Review by Jason Godbey, Creative Director, Behind the Rabbit Productions
Netflix is currently streaming two animated shorts that both deal with a similar theme, loss. In Canvas, an elderly man is dealing with the loss of his wife, and in If Anything Happens I Love You, a couple is dealing with the loss of their daughter who was tragically murdered in a school shooting. Both are beautifully animated and tell their stories without dialogue.
In less than 10 minutes, Canvas tells you everything you need to know about this man and his relationship to his wife. He’s a painter who has lost the will to paint since her death. He still has the love of his daughter and grandchild, but he can’t seem to fill the void left by his wife’s passing.
If Anything Happens I Love You presents a couple who have forgotten how to relate to one another since the loss of their daughter. We see them going through the motions of daily life, at the dinner table, doing the laundry. At the same time we see shadows of themselves fighting with one another, trying to force their actual selves to pay attention to the life that’s happening to them.
Both of these films are excellent examples of how powerful short films can be with or without words.
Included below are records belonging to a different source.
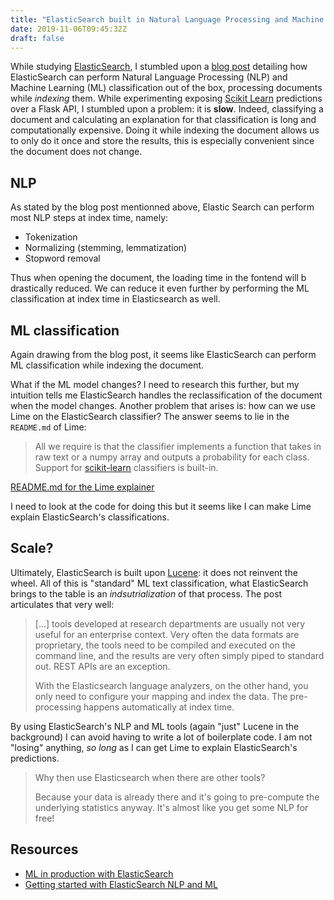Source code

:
 ```yaml
---
title: "ElasticSearch built in Natural Language Processing and Machine Learning"
date: 2019-11-06T09:45:32Z
draft: false
---
```


While studying [ElasticSearch](https://www.elastic.co/products/elasticsearch), I stumbled upon a [blog post](https://www.elastic.co/blog/text-classification-made-easy-with-elasticsearch) detailing how ElasticSearch can perform Natural Language Processing (NLP) and Machine Learning (ML) classification out of the box, processing documents while _indexing_ them. While experimenting exposing [Scikit Learn](https://scikit-learn.org/) predictions over a Flask API, I stumbled upon a problem: it is **slow**. Indeed, classifying a document and calculating an explanation for that classification is long and computationally expensive. Doing it while indexing the document allows us to only do it once and store the results, this is especially convenient since the document does not change.

## NLP

As stated by the blog post mentionned above, Elastic Search can perform most NLP steps at index time, namely:

- Tokenization
- Normalizing (stemming, lemmatization)
- Stopword removal

Thus when opening the document, the loading time in the fontend will b drastically reduced. We can reduce it even further by performing the ML classification at index time in Elasticsearch as well.

## ML classification

Again drawing from the blog post, it seems like ElasticSearch can perform ML classification while indexing the document.

What if the ML model changes? I need to research this further, but my intuition tells me ElasticSearch handles the reclassification of the document when the model changes. Another problem that arises is: how can we use Lime on the ElasticSearch classifier? The answer seems to lie in the `README.md` of Lime:

> All we require is that the classifier implements a function that takes in raw text or a numpy array and outputs a probability for each class. Support for [scikit-learn](https://scikit-learn.org/) classifiers is built-in.

[README.md for the Lime explainer](https://github.com/marcotcr/lime#lime)

I need to look at the code for doing this but it seems like I can make Lime explain ElasticSearch's classifications.

## Scale?

Ultimately, ElasticSearch is built upon [Lucene](https://lucene.apache.org/): it does not reinvent the wheel. All of this is "standard" ML text classification, what ElasticSearch brings to the table is an _indsutrialization_ of that process. The post articulates that very well:

> [...] tools developed at research departments are usually not very useful for an enterprise context. Very often the data formats are proprietary, the tools need to be compiled and executed on the command line, and the results are very often simply piped to standard out. REST APIs are an exception.
>
> With the Elasticsearch language analyzers, on the other hand, you only need to configure your mapping and index the data. The pre-processing happens automatically at index time.

By using ElasticSearch's NLP and ML tools (again "just" Lucene in the background) I can avoid having to write a lot of boilerplate code. I am not "losing" anything, _so long_ as I can get Lime to explain ElasticSearch's predictions.

> Why then use Elasticsearch when there are other tools?
>
> Because your data is already there and it's going to pre-compute the underlying statistics anyway. It's almost like you get some NLP for free!

## Resources

- [ML in production with ElasticSearch](https://www.elastic.co/blog/sizing-machine-learning-with-elasticsearch)
- [Getting started with ElasticSearch NLP and ML](https://dataconomy.com/tag/use-elasticsearch-nlp-text-mining/)
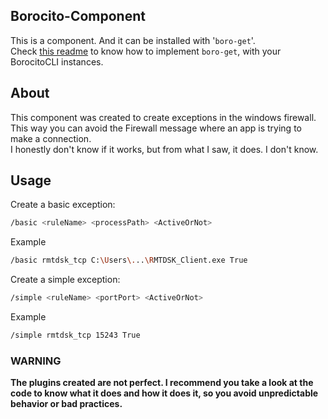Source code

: ## Borocito-Component
This is a component. And it can be installed with '`boro-get`'.  
Check [this readme](https://github.com/Borocito/Components-for-Borocito/blob/main/boro-get/README.md) to know how to implement `boro-get`, with your BorocitoCLI instances.  

## About
This component was created to create exceptions in the windows firewall. This way you can avoid the Firewall message where an app is trying to make a connection.  
I honestly don't know if it works, but from what I saw, it does. I don't know.  

## Usage
Create a basic exception:  
```sh
/basic <ruleName> <processPath> <ActiveOrNot>
```
Example  
```sh
/basic rmtdsk_tcp C:\Users\...\RMTDSK_Client.exe True
```

Create a simple exception:  
```sh
/simple <ruleName> <portPort> <ActiveOrNot>
```
Example  
```sh
/simple rmtdsk_tcp 15243 True
```

### WARNING
**The plugins created are not perfect. I recommend you take a look at the code to know what it does and how it does it, so you avoid unpredictable behavior or bad practices.**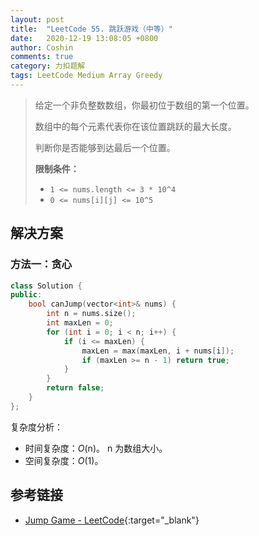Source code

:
 ```yaml
---
layout: post
title:  "LeetCode 55. 跳跃游戏（中等）"
date:   2020-12-19 13:08:05 +0800
author: Coshin
comments: true
category: 力扣题解
tags: LeetCode Medium Array Greedy
---
```

> 给定一个非负整数数组，你最初位于数组的第一个位置。
> 
> 数组中的每个元素代表你在该位置跳跃的最大长度。
> 
> 判断你是否能够到达最后一个位置。
> 
> **限制条件：**
> 
> * `1 <= nums.length <= 3 * 10^4`
> * `0 <= nums[i][j] <= 10^5`

## 解决方案

### 方法一：贪心

```cpp
class Solution {
public:
    bool canJump(vector<int>& nums) {
        int n = nums.size();
        int maxLen = 0;
        for (int i = 0; i < n; i++) {
            if (i <= maxLen) {
                maxLen = max(maxLen, i + nums[i]);
                if (maxLen >= n - 1) return true;
            }
        }
        return false;
    }
};
```

复杂度分析：
* 时间复杂度：*O*(n)。
  n 为数组大小。
* 空间复杂度：*O*(1)。

## 参考链接

* [Jump Game - LeetCode](https://leetcode.com/problems/jump-game/){:target="_blank"}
They’re animation styles are completely different, but they still convey their universal theme of what it means to lose a loved one in the about half time it takes to watch the average sitcom episode. They also tell stories of what it means to experience tragedy and move on from it. We see in both stories that life will never be the same for these people, but life goes on.
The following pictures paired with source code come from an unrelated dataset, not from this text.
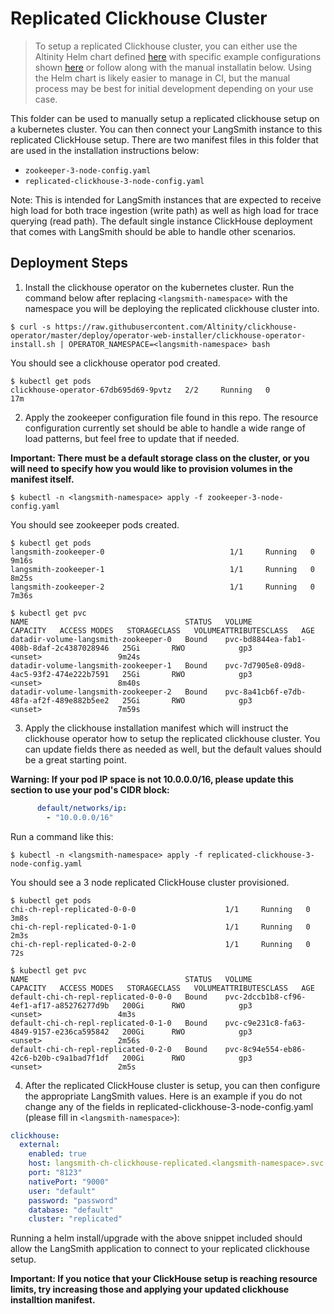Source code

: # Replicated Clickhouse Cluster
> To setup a replicated Clickhouse cluster, you can either use the Altinity Helm chart defined [here](https://github.com/Altinity/helm-charts/tree/main/charts/clickhouse) with specific example configurations shown [here](https://github.com/Altinity/helm-charts/tree/main/charts/clickhouse/examples) or follow along with the manual installatin below. Using the Helm chart is likely easier to manage in CI, but the manual process may be best for initial development depending on your use case.

This folder can be used to manually setup a replicated clickhouse setup on a kubernetes cluster. You can then connect your LangSmith instance to this replicated ClickHouse setup. There are two manifest files in this folder that are used in the installation instructions below:
- `zookeeper-3-node-config.yaml`
- `replicated-clickhouse-3-node-config.yaml`

Note: This is intended for LangSmith instances that are expected to receive high load for both trace ingestion (write path) as well as high load for trace querying (read path). The default single instance ClickHouse deployment that comes with LangSmith should be able to handle other scenarios.

## Deployment Steps
1. Install the clickhouse operator on the kubernetes cluster. Run the command below after replacing `<langsmith-namespace>` with the namespace you will be deploying the replicated clickhouse cluster into.
```
$ curl -s https://raw.githubusercontent.com/Altinity/clickhouse-operator/master/deploy/operator-web-installer/clickhouse-operator-install.sh | OPERATOR_NAMESPACE=<langsmith-namespace> bash
```
You should see a clickhouse operator pod created.
```
$ kubectl get pods
clickhouse-operator-67db695d69-9pvtz   2/2     Running   0          17m
```

2. Apply the zookeeper configuration file found in this repo. The resource configuration currently set should be able to handle a wide range of load patterns, but feel free to update that if needed.

**Important: There must be a default storage class on the cluster, or you will need to specify how you would like to provision volumes in the manifest itself.**
```
$ kubectl -n <langsmith-namespace> apply -f zookeeper-3-node-config.yaml
```
You should see zookeeper pods created.
```
$ kubectl get pods
langsmith-zookeeper-0                            1/1     Running   0          9m16s
langsmith-zookeeper-1                            1/1     Running   0          8m25s
langsmith-zookeeper-2                            1/1     Running   0          7m36s

$ kubectl get pvc
NAME                                   STATUS   VOLUME                                     CAPACITY   ACCESS MODES   STORAGECLASS   VOLUMEATTRIBUTESCLASS   AGE
datadir-volume-langsmith-zookeeper-0   Bound    pvc-bd8844ea-fab1-408b-8daf-2c4387028946   25Gi       RWO            gp3            <unset>                 9m24s
datadir-volume-langsmith-zookeeper-1   Bound    pvc-7d7905e8-09d8-4ac5-93f2-474e222b7591   25Gi       RWO            gp3            <unset>                 8m40s
datadir-volume-langsmith-zookeeper-2   Bound    pvc-8a41cb6f-e7db-48fa-af2f-489e882b5ee2   25Gi       RWO            gp3            <unset>                 7m59s
```

3. Apply the clickhouse installation manifest which will instruct the clickhouse operator how to setup the replicated clickhouse cluster. You can update fields there as needed as well, but the default values should be a great starting point.

**Warning: If your pod IP space is not 10.0.0.0/16, please update this section to use your pod's CIDR block:**
```yaml
      default/networks/ip:
        - "10.0.0.0/16"
```

Run a command like this:
```
$ kubectl -n <langsmith-namespace> apply -f replicated-clickhouse-3-node-config.yaml
```
You should see a 3 node replicated ClickHouse cluster provisioned.
```
$ kubectl get pods
chi-ch-repl-replicated-0-0-0                    1/1     Running   0             3m8s
chi-ch-repl-replicated-0-1-0                    1/1     Running   0             2m3s
chi-ch-repl-replicated-0-2-0                    1/1     Running   0             72s

$ kubectl get pvc
NAME                                   STATUS   VOLUME                                     CAPACITY   ACCESS MODES   STORAGECLASS   VOLUMEATTRIBUTESCLASS   AGE
default-chi-ch-repl-replicated-0-0-0   Bound    pvc-2dccb1b8-cf96-4ef1-af17-a85276277d9b   200Gi      RWO            gp3            <unset>                 4m3s
default-chi-ch-repl-replicated-0-1-0   Bound    pvc-c9e231c8-fa63-4849-9157-e236ca595842   200Gi      RWO            gp3            <unset>                 2m56s
default-chi-ch-repl-replicated-0-2-0   Bound    pvc-8c94e554-eb86-42c6-b20b-c9a1bad7f1df   200Gi      RWO            gp3            <unset>                 2m5s
```

4. After the replicated ClickHouse cluster is setup, you can then configure the appropriate LangSmith values. Here is an example if you do not change any of the fields in replicated-clickhouse-3-node-config.yaml (please fill in `<langsmith-namespace>`):
```yaml
clickhouse:
  external:
    enabled: true
    host: langsmith-ch-clickhouse-replicated.<langsmith-namespace>.svc.cluster.local
    port: "8123"
    nativePort: "9000"
    user: "default"
    password: "password"
    database: "default"
    cluster: "replicated"
```
Running a helm install/upgrade with the above snippet included should allow the LangSmith application to connect to your replicated clickhouse setup.

**Important: If you notice that your ClickHouse setup is reaching resource limits, try increasing those and applying your updated clickhouse installtion manifest.**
In a year when so many have lost friends and relatives, films like this make us take notice and can help us cope with that loss. They are also a reminder that sometimes movies are not just about escapism. Sometimes they help us deal with difficult feelings and even communicate those feelings with the people who mean the most to us.
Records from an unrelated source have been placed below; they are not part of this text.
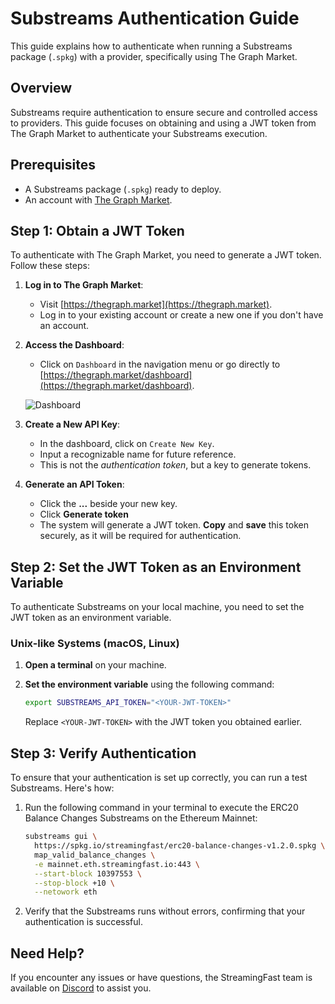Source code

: # Substreams Authentication Guide

This guide explains how to authenticate when running a Substreams package (`.spkg`) with a provider, specifically using The Graph Market.

## Overview

Substreams require authentication to ensure secure and controlled access to providers. This guide focuses on obtaining and using a JWT token from The Graph Market to authenticate your Substreams execution.

## Prerequisites

- A Substreams package (`.spkg`) ready to deploy.
- An account with [The Graph Market](https://thegraph.market).

## Step 1: Obtain a JWT Token

To authenticate with The Graph Market, you need to generate a JWT token. Follow these steps:

1. **Log in to The Graph Market**: 
   - Visit [https://thegraph.market](https://thegraph.market).
   - Log in to your existing account or create a new one if you don't have an account.

2. **Access the Dashboard**: 
   - Click on `Dashboard` in the navigation menu or go directly to [https://thegraph.market/dashboard](https://thegraph.market/dashboard).

   ![Dashboard](../../.gitbook/assets/intro/thegraphmarket.png)

3. **Create a New API Key**:
   - In the dashboard, click on `Create New Key`.
   - Input a recognizable name for future reference.
   - This is not the _authentication token_, but a key to generate tokens.

4. **Generate an API Token**:
   - Click the **...** beside your new key.
   - Click **Generate token**
   - The system will generate a JWT token. **Copy** and **save** this token securely, as it will be required for authentication.

## Step 2: Set the JWT Token as an Environment Variable

To authenticate Substreams on your local machine, you need to set the JWT token as an environment variable.

### Unix-like Systems (macOS, Linux)

1. **Open a terminal** on your machine.

2. **Set the environment variable** using the following command:

   ```bash
   export SUBSTREAMS_API_TOKEN="<YOUR-JWT-TOKEN>"
   ```

   Replace `<YOUR-JWT-TOKEN>` with the JWT token you obtained earlier.

## Step 3: Verify Authentication

To ensure that your authentication is set up correctly, you can run a test Substreams. Here's how:

1. Run the following command in your terminal to execute the ERC20 Balance Changes Substreams on the Ethereum Mainnet:

   ```bash
   substreams gui \
     https://spkg.io/streamingfast/erc20-balance-changes-v1.2.0.spkg \
     map_valid_balance_changes \
     -e mainnet.eth.streamingfast.io:443 \
     --start-block 10397553 \
     --stop-block +10 \
     --netowork eth
   ```

2. Verify that the Substreams runs without errors, confirming that your authentication is successful.

## Need Help?

If you encounter any issues or have questions, the StreamingFast team is available on [Discord](https://discord.gg/jZwqxJAvRs) to assist you.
We first learned about If Anything Happens I Love You at the Soho Film Festival. You can see our coverage of opening night here, and our report on the winners of the fest here. Films like this are also reminders of the importance of film festivals and how films like this can find an audience especially now when so much of our entertainment is streaming online. If you’re looking for something to help you cope or you just want to have a good cry, I highly recommend these two wonderful shorts.